In my experience, visualizing feature importance in this way can be incredibly insightful. It allows us to quickly identify the key factors that influence the diagnosis and helps guide further analysis and decision-making.

Of course, this is just one example of how NetworkX can be used to visualize relationships in data. You can customize the graph properties, layouts, and styles to suit your specific needs and preferences.

I encourage you to explore the this and other datasets further and experiment with different machine learning algorithms and visualization techniques.

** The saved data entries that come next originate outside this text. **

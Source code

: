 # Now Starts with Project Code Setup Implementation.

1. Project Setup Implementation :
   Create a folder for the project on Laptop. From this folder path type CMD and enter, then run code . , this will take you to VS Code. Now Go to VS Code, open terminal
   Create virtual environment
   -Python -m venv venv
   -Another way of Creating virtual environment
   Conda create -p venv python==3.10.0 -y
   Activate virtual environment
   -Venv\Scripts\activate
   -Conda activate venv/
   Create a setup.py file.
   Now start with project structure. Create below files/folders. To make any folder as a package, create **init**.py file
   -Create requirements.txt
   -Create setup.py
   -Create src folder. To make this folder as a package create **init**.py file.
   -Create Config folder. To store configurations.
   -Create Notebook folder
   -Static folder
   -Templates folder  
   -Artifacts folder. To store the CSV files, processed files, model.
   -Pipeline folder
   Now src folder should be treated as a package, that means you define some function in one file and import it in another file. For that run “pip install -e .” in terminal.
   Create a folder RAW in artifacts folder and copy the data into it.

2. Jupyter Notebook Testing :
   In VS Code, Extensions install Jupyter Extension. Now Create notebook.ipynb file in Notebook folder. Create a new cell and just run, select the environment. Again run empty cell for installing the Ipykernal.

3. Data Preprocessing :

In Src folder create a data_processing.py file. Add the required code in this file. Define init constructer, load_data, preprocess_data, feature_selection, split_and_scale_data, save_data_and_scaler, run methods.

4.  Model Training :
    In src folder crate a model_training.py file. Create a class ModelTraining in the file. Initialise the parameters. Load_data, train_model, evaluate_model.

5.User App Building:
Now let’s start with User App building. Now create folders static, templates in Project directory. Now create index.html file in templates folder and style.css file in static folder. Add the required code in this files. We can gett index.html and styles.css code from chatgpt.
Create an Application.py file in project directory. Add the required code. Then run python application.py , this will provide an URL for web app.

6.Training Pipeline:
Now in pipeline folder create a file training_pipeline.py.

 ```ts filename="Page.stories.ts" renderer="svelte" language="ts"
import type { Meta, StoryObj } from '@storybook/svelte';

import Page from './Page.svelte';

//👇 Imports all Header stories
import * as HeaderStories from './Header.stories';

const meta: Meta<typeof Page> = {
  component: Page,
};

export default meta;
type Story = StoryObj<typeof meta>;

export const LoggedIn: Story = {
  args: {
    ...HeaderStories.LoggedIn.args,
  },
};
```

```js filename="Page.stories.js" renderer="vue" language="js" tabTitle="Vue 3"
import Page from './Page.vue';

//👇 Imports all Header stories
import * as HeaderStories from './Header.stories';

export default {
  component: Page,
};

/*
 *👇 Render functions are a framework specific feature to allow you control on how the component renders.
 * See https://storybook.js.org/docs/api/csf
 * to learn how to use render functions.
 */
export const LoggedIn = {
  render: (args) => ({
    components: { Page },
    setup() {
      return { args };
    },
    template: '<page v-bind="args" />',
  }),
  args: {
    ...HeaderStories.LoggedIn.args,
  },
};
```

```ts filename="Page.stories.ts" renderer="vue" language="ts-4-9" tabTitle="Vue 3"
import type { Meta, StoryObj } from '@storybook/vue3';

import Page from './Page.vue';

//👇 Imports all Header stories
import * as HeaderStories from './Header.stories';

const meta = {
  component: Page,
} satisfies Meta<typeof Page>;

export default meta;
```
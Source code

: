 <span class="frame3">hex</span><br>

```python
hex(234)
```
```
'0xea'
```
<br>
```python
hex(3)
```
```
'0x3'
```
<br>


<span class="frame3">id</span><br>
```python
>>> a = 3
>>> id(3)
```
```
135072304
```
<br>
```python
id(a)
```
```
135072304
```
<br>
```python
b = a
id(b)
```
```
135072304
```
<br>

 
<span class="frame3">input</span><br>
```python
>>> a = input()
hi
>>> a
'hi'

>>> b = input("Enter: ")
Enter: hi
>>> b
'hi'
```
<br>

Who knows what other interesting insights you might uncover! More datasets can be found at scikit-learn here. You can also find event more datasets at kaggle.

Remember, while this example focuses on breast cancer diagnosis, the principles and techniques demonstrated here can be applied to various other domains and datasets. The power of data visualization lies in its ability to communicate complex relationships and insights in a clear and intuitive manner.

So, go ahead and give it a try! Load up your favorite dataset, fire up a Jupyter Notebook, and start visualizing those important features like a pro. Happy exploring!

I encourage you to explore the breast cancer dataset further and experiment with different machine learning algorithms and visualization techniques. Who knows what other interesting insights you might uncover!